Compared to arterial cannulation in the aortic position, there is an increased mean arterial line pressure with axillary cannulation. It depends on the BSA and the required cardiac output of the patient, the size of the RAA and the size and flow characteristics of the cannula used. In our study, we observed a mean arterial line pressure on average of 263 mmHg at 100% of the calculated cardiac output. So far, an adequately comparable data basis for this is rare in the literature. Hillebrand et al. [25] reported an average of the mean arterial line pressure during axillary cannulation of 324 mmHg. Various studies have discussed the insertion depth of the axillary cannula as a factor in this regard. Furthermore, this appears to have an important influence on the patient’s neurological outcome.
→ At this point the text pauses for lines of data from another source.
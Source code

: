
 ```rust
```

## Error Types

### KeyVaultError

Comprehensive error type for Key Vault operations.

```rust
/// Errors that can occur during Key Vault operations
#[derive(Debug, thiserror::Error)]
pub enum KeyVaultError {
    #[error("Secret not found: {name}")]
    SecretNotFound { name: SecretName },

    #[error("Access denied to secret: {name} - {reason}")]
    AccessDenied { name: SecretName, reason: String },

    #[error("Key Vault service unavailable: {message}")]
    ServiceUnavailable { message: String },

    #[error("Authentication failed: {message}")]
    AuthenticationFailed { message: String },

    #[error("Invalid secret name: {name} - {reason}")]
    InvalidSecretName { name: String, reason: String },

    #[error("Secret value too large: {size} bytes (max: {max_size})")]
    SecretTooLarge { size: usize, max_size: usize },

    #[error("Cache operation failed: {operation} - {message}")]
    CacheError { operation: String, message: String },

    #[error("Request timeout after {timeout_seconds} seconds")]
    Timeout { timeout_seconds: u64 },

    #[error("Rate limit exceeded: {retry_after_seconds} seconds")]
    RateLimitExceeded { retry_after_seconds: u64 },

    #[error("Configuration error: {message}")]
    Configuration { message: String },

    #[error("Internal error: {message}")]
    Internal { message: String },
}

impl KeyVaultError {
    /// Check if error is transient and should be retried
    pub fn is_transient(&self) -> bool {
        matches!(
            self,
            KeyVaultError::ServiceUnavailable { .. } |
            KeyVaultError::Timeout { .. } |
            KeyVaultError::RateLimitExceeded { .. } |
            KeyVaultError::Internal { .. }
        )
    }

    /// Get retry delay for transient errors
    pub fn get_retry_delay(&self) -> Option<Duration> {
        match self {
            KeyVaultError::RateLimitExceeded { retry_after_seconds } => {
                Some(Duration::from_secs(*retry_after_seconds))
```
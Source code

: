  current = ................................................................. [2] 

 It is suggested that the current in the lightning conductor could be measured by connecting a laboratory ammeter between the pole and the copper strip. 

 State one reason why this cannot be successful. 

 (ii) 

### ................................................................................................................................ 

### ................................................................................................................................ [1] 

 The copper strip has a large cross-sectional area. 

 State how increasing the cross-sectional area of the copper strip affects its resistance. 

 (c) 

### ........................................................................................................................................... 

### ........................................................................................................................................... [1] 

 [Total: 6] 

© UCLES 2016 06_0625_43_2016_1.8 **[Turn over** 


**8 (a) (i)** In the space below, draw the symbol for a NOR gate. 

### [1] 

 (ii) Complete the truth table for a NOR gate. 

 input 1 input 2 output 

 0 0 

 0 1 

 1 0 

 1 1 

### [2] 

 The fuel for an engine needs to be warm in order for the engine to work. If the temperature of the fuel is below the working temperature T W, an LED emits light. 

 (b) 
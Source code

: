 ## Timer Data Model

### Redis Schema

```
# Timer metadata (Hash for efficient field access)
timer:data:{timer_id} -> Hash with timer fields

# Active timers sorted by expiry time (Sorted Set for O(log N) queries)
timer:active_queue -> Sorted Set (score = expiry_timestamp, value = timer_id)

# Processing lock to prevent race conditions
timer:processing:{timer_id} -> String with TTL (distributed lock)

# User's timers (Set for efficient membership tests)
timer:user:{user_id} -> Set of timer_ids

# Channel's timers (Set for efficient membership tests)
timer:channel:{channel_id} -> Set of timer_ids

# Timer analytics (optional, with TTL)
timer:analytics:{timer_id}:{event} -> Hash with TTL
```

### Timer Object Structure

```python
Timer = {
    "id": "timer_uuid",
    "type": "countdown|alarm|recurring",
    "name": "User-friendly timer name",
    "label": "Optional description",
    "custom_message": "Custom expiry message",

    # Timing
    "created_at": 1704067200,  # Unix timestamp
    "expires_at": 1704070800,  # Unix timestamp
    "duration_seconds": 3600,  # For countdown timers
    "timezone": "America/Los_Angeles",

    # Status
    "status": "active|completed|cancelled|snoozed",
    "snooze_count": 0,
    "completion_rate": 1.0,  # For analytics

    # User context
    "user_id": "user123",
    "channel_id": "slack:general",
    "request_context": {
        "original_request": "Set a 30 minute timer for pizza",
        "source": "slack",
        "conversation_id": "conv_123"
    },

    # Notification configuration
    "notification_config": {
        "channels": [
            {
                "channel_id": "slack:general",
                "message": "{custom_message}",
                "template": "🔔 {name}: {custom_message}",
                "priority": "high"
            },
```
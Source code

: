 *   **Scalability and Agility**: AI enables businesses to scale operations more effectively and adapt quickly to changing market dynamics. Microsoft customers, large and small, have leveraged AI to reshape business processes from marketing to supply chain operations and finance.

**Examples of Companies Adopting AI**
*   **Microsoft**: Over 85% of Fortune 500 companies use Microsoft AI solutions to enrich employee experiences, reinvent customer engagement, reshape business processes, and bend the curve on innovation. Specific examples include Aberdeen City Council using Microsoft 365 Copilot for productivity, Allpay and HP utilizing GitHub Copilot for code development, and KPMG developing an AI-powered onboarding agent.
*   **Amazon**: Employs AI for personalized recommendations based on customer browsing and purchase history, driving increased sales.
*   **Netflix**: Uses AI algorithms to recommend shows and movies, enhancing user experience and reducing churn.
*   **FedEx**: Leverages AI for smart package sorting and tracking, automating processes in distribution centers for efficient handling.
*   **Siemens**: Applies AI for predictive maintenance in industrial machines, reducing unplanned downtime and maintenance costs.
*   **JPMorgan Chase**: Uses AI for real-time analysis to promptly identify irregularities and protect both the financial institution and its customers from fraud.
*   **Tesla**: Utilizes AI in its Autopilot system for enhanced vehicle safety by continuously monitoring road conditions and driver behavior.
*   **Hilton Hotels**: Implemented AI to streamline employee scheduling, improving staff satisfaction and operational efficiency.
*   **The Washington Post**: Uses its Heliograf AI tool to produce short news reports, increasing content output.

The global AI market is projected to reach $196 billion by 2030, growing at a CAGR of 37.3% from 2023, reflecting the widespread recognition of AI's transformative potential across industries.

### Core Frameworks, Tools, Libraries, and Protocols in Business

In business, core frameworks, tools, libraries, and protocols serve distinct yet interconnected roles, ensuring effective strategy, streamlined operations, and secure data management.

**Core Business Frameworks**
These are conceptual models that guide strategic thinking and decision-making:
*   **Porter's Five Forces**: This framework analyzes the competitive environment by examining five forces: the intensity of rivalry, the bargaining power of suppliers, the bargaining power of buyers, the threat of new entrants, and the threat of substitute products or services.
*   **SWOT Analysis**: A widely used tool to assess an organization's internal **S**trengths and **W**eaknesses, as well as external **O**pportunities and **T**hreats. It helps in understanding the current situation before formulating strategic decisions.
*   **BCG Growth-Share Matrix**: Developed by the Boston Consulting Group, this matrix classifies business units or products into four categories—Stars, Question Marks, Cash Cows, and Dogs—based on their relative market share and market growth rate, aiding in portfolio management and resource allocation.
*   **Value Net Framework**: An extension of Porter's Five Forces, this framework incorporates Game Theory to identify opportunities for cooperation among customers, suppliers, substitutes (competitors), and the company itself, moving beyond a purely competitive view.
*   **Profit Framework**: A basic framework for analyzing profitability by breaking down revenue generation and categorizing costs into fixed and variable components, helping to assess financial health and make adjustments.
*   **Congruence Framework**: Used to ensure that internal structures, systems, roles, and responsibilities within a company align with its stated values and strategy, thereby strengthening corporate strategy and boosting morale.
Various authors recommend an insertion depth of 3–7 cm in order to avoid obstruction of the origin of the vertebral artery [5,25]. Taking these considerations into account, we inserted the axillary cannula 3 to a maximum of 4 cm in the RAA and chose the most anatomically proximal cannulation site to the RAA.

During the follow-up period, two patients (0.5%) with a transient numbness of the right hand were observed. With a very low rate of postoperative neurological dysfunctions, the present study is in line with the results of other studies [3,27,28].

Direct axillary arterial cannulation using the Seldinger technique is safe and associated with favorable outcomes in patients undergoing minimally invasive on-pump CABG.